• **WHAT IS NEEDED**
Could you set down exactly the lines of the data below, starting at the one that holds "de los perceptrones" and ending at the one that holds "La contribución más", both included, and only those?
+===+
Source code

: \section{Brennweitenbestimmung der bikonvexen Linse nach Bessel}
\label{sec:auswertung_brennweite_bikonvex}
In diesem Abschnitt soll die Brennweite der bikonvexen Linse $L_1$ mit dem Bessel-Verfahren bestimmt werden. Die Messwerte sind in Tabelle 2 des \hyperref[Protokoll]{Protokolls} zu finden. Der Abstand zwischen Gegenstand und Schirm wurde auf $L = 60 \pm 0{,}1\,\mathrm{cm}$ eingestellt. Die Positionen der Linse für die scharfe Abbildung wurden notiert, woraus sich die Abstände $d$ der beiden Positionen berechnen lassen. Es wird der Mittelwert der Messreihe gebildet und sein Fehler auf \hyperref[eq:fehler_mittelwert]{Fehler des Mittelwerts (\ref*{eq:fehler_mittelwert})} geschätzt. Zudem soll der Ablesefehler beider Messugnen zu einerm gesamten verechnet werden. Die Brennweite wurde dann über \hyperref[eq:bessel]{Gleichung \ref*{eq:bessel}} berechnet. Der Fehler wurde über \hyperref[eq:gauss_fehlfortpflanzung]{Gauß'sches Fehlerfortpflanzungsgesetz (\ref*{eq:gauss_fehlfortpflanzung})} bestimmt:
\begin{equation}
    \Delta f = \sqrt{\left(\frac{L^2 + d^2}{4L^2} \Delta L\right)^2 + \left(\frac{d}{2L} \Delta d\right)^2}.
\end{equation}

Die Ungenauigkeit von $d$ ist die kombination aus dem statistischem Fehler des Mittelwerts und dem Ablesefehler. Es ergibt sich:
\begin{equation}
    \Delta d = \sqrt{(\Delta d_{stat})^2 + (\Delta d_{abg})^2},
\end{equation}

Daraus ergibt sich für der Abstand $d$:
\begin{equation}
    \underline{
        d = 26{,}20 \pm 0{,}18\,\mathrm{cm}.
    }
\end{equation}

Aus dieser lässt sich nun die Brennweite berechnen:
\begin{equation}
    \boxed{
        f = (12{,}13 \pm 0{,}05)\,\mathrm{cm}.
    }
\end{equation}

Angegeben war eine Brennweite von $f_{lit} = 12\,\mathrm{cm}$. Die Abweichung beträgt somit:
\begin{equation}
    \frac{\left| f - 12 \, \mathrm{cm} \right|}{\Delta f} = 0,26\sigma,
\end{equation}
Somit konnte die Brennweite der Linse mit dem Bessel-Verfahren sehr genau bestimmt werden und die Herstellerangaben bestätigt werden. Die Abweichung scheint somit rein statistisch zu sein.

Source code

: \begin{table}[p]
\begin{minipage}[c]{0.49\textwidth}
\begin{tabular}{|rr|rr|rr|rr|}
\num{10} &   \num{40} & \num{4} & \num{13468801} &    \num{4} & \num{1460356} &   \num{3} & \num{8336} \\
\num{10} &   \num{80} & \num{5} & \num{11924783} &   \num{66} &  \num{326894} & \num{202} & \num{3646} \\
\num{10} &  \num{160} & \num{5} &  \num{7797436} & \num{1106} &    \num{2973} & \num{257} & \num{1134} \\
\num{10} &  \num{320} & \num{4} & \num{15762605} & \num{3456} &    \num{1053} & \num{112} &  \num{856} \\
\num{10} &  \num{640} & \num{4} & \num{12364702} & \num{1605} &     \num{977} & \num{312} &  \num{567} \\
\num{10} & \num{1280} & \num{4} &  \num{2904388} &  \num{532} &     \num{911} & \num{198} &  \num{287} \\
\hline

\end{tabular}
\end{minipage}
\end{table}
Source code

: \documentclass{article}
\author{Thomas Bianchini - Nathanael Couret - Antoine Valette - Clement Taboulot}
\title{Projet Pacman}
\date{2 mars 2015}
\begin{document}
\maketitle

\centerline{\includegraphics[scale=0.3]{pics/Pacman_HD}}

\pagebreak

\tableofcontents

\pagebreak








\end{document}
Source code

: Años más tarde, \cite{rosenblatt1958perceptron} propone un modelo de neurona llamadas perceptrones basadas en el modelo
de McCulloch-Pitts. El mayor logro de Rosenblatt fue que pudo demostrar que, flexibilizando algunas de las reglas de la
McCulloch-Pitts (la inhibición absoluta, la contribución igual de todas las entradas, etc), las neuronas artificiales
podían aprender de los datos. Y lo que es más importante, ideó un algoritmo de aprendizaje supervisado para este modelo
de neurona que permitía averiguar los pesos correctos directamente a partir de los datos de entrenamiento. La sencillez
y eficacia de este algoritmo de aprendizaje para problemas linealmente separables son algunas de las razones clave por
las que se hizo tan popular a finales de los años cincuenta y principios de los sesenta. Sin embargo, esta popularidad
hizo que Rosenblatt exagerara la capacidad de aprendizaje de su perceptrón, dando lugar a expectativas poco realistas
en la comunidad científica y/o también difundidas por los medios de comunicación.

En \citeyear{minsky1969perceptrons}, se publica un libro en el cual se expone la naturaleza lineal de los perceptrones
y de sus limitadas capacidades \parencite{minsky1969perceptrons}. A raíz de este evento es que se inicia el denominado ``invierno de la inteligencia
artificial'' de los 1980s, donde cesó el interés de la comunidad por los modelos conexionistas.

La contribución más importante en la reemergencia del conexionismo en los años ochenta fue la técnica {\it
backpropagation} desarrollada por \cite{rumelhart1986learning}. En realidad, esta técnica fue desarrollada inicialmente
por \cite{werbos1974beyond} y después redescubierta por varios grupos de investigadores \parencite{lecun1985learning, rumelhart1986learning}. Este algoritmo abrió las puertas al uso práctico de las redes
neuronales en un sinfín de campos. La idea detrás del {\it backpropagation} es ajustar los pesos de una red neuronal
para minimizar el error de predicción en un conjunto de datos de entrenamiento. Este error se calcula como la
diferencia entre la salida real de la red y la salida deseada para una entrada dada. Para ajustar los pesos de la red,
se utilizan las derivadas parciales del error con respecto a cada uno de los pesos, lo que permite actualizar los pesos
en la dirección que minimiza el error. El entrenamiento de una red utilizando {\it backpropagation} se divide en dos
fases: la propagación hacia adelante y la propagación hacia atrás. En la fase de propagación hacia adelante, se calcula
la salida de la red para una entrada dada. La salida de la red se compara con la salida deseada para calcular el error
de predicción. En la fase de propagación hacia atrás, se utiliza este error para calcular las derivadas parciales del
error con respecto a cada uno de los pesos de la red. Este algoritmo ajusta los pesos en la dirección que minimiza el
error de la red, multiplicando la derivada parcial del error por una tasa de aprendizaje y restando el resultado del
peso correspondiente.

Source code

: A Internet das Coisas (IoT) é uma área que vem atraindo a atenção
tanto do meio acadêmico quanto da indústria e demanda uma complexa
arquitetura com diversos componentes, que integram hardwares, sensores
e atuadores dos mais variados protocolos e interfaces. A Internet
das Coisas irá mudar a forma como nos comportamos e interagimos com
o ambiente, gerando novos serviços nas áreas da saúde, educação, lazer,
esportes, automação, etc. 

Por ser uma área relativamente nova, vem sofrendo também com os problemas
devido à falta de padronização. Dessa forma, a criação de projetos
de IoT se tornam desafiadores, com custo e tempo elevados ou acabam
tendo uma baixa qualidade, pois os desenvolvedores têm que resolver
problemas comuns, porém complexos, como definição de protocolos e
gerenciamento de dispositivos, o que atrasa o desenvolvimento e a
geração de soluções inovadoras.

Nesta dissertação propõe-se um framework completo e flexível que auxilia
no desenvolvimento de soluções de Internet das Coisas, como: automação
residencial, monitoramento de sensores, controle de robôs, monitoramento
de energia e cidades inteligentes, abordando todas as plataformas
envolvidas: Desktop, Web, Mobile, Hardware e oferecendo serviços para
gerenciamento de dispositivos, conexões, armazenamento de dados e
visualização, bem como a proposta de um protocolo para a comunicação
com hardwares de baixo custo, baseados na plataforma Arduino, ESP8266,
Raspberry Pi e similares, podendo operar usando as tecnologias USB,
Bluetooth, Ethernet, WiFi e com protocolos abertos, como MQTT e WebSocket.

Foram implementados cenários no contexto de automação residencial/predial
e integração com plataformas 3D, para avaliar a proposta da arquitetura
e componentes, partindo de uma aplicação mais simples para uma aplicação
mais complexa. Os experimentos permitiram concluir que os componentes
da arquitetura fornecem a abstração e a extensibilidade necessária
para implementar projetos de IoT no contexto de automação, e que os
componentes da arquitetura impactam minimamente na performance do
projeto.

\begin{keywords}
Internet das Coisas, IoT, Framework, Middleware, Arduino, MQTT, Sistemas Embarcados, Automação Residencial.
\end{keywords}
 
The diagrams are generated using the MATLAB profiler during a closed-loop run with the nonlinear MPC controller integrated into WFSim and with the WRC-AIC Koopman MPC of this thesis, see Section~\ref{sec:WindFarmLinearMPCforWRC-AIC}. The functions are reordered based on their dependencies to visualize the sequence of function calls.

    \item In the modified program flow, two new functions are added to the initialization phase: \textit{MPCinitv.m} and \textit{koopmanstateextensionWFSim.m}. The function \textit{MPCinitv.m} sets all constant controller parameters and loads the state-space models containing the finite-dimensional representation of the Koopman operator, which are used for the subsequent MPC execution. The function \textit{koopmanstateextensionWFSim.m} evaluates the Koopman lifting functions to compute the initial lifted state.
+===+
• **TASK OUTPUT**
En \citeyear{minsky1969perceptrons}, se publica un libro en el cual se expone la naturaleza lineal de los perceptrones
y de sus limitadas capacidades \parencite{minsky1969perceptrons}. A raíz de este evento es que se inicia el denominado ``invierno de la inteligencia
artificial'' de los 1980s, donde cesó el interés de la comunidad por los modelos conexionistas.

La contribución más importante en la reemergencia del conexionismo en los años ochenta fue la técnica {\it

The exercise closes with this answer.